Report how many lines in the records below contain the word "herokuapp". Give only the number.

--- START ---

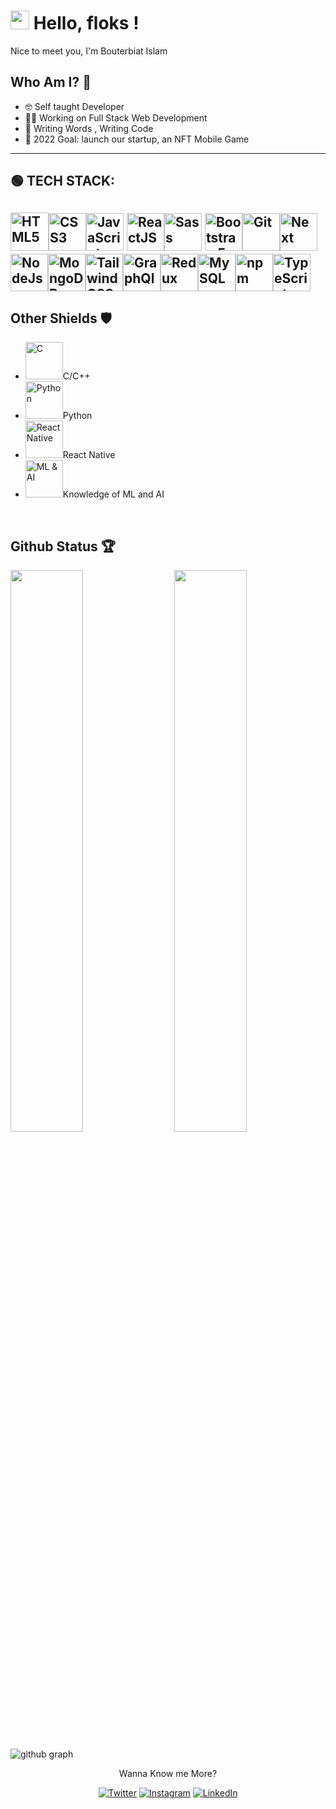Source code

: # <img src="https://raw.githubusercontent.com/MartinHeinz/MartinHeinz/master/wave.gif" width="30px"> Hello, floks !

Nice to meet you, I'm Bouterbiat Islam

## Who Am I? 🤠

- 🤓 Self taught Developer 
- 👩‍💻 Working on Full Stack Web Development 
- 📝 Writing Words , Writing Code
- 🎯 2022 Goal: launch our startup, an NFT Mobile Game

-------------------------------
## 🟢 TECH STACK:
<img src="https://cdn1.iconfinder.com/data/icons/logotypes/32/badge-html-5-512.png" width='61' title='HTML5' /><img src="https://cdn1.iconfinder.com/data/icons/logotypes/32/badge-css-3-512.png" width='60' title='CSS3'  /><img src="https://cdn4.iconfinder.com/data/icons/logos-and-brands/512/187_Js_logo_logos-512.png" width='60' title='JavaScript'   /> <img src="https://cdn4.iconfinder.com/data/icons/logos-3/600/React.js_logo-512.png" width="60" title="ReactJS"><img src="https://cdn4.iconfinder.com/data/icons/logos-and-brands/512/288_Sass_logo-512.png" width='60'  title='Sass' />     <img src="https://pics.freeicons.io/uploads/icons/png/19681752361536207300-512.png" width='60' title='Bootstrap 5'   /><img src="https://pics.freeicons.io/uploads/icons/png/9374299221540553610-512.png" width='60'  title='Git' /><img src="https://pics.freeicons.io/uploads/icons/png/9114856761551941711-512.png" width='60'  title='Next' /><img src="https://pics.freeicons.io/uploads/icons/png/8954758561551942278-512.png" width='60'  title='NodeJs' /><img src="https://pics.freeicons.io/uploads/icons/png/1888890291551942128-512.png" width='60'  title='MongoDB' /><img src="https://cdn.icon-icons.com/icons2/2699/PNG/512/tailwindcss_logo_icon_167923.png" width='60'  title='Tailwind CSS' /><img src="https://cdn.icon-icons.com/icons2/2107/PNG/512/file_type_graphql_icon_130564.png" width='60'  title='GraphQl' /><img src="https://cdn.icon-icons.com/icons2/2415/PNG/512/redux_original_logo_icon_146365.png" width='60'  title='Redux' /><img src="https://cdn.icon-icons.com/icons2/2415/PNG/512/mysql_original_wordmark_logo_icon_146417.png" width='60'  title='MySQL' /><img src="https://cdn.icon-icons.com/icons2/2415/PNG/512/npm_original_wordmark_logo_icon_146402.png" width='60'  title='npm' /><img src="https://cdn.icon-icons.com/icons2/2107/PNG/512/file_type_typescript_icon_130108.png" width='60'  title='TypeScript' />
-------------------------------

## Other Shields 🛡
 * <img src="https://cdn.icon-icons.com/icons2/2415/PNG/512/c_original_logo_icon_146611.png " width='60'  title='C' />C/C++
 * <img src="https://cdn.icon-icons.com/icons2/112/PNG/512/python_18894.png " width='60'  title='Python' />Python
 * <img src="https://cdn.icon-icons.com/icons2/2108/PNG/512/react_icon_130845.png " width='60'  title='React Native' />React Native
 * <img src="https://cdn.icon-icons.com/icons2/1724/PNG/512/4023873-brain-learning-machine-machine-learning-ml_112855.png " width='60'  title='ML & AI' />Knowledge of ML and AI

 <br />
 
## Github Status 🏆

<img  src="https://github-readme-stats.vercel.app/api?username=islambouterbiat&count_private=true&show_icons=true&hide_border=true&theme=react" width="48%" align="right" >
<img  src="https://github-readme-streak-stats.herokuapp.com/?user=islambouterbiat&theme=react" width="48%" >
<br>

![github graph](https://activity-graph.herokuapp.com/graph?username=islambouterbiat&theme=react-dark)
<br>

<p align="center">Wanna Know me More?</p>

<p align="center">
 
<a href="https://twitter.com/BouterbiatIslam">
<img src="https://img.shields.io/badge/-Twitter-%231DA1F2" alt="Twitter" /></a> 

<a href="https://www.instagram.com/islam_bouterbiat">
<img src="https://img.shields.io/badge/-Instagram-%23eb13a5" alt="Instagram" /></a>  

<a href="https://www.linkedin.com/in/islambouterbiat/">
<img src="https://img.shields.io/badge/-LinkedIn-%233781da" alt="LinkedIn"/></a>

--- END ---

▶ [Output for this exercise] 2